A few months ago in the Washington Post, I read a story about an immigration lawyer in Atlanta who couldn’t get a postponement of a hearing despite the fact that she was on maternity leave. Since she couldn’t get child care, she brought her infant with her and was reprimanded by the judge for being unprofessional. Lack of child care and parental leave in the United States is keeping women from advancing in the workforce.

Arlie Hochschild, sociologist and author of various books like The Second Shift recently came to talk to WiPP about the roles of women and lack of childcare in the United States. WiPP aims to promote gender equality and to support future generations of female leaders in policy and beyond. We also foster an inclusive space for professional development and discussion—for males as well as females. We work in the spirit of inclusion and encourage male participation to address societal issues as a team, particularly in policy or media.

As Hochschild told us, women currently perform three times as much housework as men, regardless of profession or socioeconomic status. Essentially women work two shifts: one at the office and one at home. But without a substantial child care policy, women won’t be able to earn leadership roles in the workplace. Heck, it impacts all Americans. According to Hochschild, 60 percent of kids in the United States live in homes with two working parents and we have no national childcare policy. Not only does this hold women back but it perpetuates America’s widening gap between rich and poor.
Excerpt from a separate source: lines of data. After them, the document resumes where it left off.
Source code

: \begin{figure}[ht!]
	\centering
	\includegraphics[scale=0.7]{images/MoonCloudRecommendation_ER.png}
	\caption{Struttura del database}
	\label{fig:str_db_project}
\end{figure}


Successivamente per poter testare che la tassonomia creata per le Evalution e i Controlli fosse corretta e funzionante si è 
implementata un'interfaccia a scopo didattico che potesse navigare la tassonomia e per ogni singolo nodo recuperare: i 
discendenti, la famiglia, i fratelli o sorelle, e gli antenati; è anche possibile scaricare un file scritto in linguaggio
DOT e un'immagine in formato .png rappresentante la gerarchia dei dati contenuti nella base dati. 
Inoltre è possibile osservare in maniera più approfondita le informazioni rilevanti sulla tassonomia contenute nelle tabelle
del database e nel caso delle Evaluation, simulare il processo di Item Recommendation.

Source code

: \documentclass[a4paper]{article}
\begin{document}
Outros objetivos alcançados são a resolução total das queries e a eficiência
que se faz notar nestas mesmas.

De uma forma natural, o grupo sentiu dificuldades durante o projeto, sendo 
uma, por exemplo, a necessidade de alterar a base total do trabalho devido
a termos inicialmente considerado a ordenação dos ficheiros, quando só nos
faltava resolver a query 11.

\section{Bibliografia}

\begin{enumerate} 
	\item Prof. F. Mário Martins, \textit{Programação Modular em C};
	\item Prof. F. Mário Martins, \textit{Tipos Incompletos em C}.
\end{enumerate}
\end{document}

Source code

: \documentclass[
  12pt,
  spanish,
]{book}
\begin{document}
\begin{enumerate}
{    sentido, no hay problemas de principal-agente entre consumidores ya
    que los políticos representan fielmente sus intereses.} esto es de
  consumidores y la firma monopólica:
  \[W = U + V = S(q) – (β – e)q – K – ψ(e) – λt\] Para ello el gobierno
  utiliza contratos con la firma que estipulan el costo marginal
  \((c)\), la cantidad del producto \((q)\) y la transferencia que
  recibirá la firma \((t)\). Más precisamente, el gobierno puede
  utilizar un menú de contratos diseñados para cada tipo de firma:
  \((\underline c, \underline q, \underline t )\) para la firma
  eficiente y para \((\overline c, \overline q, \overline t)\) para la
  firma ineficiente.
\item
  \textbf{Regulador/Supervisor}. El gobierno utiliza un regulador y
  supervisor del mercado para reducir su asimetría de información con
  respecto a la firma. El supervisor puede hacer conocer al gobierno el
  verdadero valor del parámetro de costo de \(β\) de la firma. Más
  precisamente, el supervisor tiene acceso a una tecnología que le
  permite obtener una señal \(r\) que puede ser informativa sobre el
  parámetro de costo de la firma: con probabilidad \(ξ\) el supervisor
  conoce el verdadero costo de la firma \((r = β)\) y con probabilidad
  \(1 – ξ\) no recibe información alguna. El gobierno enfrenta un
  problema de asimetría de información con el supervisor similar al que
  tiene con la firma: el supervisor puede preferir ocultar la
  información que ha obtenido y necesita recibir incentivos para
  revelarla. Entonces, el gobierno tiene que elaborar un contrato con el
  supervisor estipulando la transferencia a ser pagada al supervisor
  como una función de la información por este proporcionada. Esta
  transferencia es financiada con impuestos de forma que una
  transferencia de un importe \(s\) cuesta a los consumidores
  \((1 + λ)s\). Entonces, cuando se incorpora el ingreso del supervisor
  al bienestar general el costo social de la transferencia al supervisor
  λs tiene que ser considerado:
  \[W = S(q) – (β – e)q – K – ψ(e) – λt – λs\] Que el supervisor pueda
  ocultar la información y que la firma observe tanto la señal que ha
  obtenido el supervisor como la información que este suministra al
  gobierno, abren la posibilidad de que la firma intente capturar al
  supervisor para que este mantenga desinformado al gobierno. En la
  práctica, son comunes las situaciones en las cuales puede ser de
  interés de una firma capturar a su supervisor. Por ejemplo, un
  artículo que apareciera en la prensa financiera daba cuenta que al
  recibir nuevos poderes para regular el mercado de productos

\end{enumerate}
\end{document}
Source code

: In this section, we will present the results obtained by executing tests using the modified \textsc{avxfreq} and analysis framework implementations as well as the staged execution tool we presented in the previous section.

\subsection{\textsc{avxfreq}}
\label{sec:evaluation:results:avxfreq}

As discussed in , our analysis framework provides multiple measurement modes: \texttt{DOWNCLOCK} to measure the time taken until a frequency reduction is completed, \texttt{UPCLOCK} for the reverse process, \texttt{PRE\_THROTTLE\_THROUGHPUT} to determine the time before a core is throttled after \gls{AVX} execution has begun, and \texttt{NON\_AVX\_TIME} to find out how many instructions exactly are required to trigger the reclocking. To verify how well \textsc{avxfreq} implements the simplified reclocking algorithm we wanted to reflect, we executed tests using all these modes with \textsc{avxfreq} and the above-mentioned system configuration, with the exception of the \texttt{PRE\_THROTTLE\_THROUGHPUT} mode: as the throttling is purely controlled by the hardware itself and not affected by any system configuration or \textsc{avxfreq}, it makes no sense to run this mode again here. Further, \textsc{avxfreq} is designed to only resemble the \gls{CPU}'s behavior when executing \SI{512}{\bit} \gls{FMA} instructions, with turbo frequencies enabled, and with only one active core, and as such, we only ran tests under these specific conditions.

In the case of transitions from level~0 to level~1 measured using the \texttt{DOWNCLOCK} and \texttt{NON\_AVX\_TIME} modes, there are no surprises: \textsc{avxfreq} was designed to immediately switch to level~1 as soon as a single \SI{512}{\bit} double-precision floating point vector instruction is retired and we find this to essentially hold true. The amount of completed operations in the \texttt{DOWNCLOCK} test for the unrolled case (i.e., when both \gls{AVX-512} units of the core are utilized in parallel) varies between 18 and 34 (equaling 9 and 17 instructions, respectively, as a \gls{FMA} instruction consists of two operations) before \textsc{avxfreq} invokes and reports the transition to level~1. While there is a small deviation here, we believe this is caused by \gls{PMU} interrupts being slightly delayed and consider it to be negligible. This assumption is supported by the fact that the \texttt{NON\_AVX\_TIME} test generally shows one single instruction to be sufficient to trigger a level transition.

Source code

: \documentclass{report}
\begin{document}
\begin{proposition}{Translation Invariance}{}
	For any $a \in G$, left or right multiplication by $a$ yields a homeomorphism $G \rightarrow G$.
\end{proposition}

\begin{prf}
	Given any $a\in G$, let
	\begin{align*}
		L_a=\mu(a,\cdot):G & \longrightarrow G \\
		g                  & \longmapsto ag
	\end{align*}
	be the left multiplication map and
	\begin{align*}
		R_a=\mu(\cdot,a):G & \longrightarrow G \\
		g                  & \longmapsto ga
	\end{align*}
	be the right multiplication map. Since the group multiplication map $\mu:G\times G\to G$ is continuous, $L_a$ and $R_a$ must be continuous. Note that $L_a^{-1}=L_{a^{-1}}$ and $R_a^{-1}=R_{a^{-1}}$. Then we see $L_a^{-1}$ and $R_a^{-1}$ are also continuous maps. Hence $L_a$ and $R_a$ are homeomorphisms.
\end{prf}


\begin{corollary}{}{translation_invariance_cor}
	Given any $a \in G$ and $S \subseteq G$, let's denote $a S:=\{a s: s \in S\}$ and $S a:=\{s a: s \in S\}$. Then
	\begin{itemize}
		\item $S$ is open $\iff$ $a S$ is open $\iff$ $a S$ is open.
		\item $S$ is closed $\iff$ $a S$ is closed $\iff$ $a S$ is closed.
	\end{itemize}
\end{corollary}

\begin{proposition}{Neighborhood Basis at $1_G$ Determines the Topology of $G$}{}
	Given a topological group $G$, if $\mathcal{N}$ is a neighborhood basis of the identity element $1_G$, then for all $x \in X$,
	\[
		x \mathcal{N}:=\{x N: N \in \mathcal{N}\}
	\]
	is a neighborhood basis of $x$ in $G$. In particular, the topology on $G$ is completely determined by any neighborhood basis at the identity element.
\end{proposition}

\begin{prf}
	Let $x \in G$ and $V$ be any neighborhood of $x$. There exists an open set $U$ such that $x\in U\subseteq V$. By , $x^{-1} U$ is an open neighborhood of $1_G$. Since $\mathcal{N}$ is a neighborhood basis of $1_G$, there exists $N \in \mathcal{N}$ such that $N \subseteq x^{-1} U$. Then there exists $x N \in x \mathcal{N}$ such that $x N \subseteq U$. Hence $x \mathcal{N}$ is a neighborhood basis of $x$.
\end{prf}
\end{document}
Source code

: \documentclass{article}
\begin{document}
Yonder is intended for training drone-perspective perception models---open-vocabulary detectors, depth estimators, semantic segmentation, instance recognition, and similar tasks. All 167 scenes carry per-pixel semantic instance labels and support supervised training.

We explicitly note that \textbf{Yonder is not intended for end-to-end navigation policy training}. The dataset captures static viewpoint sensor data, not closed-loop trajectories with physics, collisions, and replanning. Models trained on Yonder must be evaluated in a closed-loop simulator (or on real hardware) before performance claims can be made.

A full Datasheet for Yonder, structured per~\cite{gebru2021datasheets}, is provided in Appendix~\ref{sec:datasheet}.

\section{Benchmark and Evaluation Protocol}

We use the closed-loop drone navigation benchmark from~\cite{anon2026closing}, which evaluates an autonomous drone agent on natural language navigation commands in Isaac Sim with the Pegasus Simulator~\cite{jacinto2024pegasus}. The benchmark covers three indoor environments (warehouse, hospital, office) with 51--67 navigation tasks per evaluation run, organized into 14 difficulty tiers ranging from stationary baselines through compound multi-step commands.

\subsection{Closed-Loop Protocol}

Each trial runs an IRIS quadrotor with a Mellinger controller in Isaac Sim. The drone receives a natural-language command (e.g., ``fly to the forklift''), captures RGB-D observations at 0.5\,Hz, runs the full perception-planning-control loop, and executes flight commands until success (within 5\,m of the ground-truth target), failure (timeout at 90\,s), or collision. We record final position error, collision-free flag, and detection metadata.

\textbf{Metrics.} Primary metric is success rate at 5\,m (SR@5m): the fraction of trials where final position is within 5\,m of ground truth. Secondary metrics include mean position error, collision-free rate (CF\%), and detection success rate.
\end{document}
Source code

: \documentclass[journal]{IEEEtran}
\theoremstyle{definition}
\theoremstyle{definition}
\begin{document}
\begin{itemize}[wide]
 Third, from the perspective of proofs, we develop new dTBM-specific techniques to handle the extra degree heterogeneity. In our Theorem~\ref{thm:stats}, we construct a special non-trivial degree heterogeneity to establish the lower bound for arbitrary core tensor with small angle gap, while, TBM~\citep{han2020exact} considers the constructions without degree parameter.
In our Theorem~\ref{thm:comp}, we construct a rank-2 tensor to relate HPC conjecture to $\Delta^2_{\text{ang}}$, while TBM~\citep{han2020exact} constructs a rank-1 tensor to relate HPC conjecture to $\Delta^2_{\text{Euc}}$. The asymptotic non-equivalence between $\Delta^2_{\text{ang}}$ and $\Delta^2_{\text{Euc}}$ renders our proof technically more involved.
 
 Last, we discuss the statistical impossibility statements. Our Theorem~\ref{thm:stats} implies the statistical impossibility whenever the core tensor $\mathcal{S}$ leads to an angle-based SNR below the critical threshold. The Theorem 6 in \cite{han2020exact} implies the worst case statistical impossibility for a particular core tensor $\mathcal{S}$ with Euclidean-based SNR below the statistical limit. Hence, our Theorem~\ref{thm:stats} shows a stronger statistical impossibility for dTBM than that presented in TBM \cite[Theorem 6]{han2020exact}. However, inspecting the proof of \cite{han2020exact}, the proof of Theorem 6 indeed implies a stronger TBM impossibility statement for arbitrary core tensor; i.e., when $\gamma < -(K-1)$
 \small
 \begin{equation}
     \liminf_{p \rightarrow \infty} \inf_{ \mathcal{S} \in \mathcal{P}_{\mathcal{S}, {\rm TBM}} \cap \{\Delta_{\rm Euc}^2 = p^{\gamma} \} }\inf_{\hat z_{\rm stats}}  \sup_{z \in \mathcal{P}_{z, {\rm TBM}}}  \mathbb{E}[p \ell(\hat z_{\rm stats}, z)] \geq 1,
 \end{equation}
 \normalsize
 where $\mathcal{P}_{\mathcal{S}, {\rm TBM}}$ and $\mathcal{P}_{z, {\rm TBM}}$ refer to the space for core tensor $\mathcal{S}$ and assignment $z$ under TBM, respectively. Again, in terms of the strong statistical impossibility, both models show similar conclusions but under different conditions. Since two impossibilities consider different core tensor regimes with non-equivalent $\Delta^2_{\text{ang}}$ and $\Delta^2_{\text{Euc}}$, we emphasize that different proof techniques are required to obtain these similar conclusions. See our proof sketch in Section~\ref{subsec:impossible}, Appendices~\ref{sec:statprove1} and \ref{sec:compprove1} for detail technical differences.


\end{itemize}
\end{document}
Arlie’s expertise helped the group explore many questions like what are sound economic arguments for providing childcare and parental leave? Is this the government’s responsibility? Which nations are doing better than us?

Another issue WiPP has tackled through trainings and collaboration is the lack of women in public office.  With midterm elections behind us, the lack of female representation brings up a recurring question: why don’t more women run for office? As you can see on the map above we haven’t had too many female governors, and California still hasn’t had one. Only 100 out of 535 members of Congress are female, and worldwide only 1 in 5 parliament members are female—meaning our policies may not reflect the people whom it serves. We need to WiPP that, and we have been joining other organizations to do so.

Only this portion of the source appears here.